- [Task prompt]
After finding the line containing "Container Registry の概要</a>" below, please output that line and each following one through the line containing "- **GitHub**", exactly as written.

Provided records: Begin

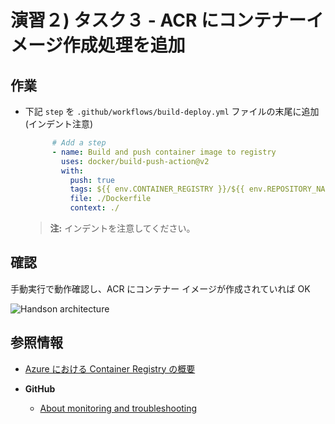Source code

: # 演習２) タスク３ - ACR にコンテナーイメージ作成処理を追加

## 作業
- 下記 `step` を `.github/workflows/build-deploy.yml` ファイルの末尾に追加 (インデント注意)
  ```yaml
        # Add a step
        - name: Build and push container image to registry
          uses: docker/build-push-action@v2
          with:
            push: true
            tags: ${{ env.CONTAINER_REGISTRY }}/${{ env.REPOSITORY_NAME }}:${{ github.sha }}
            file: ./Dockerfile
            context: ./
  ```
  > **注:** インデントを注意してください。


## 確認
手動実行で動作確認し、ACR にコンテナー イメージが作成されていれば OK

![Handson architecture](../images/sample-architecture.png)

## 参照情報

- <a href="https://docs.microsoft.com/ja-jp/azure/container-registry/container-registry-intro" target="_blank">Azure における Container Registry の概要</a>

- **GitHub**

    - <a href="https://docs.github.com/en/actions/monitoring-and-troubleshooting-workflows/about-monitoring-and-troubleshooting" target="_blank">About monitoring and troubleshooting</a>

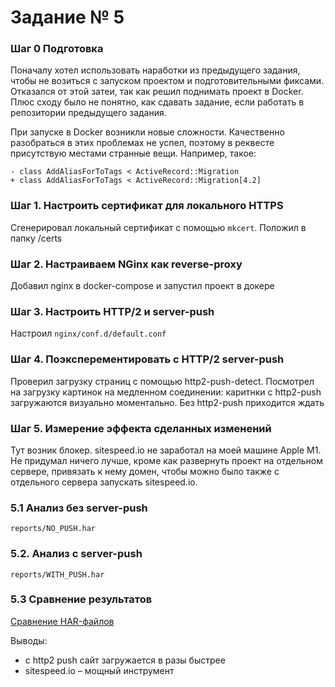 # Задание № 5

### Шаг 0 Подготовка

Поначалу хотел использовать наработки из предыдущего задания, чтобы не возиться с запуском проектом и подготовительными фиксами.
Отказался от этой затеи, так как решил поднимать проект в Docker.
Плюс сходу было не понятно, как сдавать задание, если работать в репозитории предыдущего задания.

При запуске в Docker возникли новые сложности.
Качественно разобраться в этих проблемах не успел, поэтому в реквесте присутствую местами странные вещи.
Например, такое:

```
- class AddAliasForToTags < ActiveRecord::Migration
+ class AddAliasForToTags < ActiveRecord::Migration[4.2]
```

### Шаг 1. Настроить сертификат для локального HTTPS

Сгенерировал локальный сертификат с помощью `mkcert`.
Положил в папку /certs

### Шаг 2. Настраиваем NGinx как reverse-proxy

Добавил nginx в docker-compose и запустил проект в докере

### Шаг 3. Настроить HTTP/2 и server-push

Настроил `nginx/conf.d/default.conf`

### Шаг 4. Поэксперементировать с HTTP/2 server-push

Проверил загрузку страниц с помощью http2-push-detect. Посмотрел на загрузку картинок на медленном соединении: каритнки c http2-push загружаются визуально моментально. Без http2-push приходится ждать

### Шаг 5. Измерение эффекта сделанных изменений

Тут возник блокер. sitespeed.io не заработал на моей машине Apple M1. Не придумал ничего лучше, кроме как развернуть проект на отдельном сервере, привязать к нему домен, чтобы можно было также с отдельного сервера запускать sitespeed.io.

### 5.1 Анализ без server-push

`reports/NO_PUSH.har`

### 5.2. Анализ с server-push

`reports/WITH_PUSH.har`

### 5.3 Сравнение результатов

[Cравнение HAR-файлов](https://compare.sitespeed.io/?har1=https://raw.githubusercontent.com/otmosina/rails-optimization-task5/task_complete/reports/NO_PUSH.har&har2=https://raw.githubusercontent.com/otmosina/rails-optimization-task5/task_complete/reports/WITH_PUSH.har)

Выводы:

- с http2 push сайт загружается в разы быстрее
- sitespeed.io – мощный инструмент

Provided records: End
Provided records: Begin

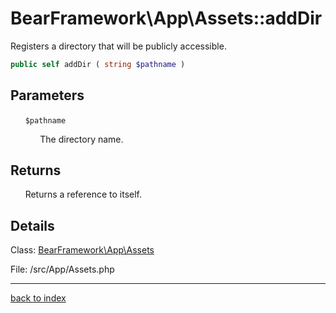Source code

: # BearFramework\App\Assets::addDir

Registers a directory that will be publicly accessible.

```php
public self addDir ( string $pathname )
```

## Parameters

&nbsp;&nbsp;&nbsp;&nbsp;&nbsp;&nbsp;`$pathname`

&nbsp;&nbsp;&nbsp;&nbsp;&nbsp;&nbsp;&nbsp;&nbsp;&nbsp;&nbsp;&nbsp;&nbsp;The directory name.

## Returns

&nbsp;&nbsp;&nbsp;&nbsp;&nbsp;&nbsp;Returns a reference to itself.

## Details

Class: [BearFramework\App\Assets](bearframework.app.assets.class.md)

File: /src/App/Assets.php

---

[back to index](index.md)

Provided records: End

- [Answer box]
- <a href="https://docs.microsoft.com/ja-jp/azure/container-registry/container-registry-intro" target="_blank">Azure における Container Registry の概要</a>

- **GitHub**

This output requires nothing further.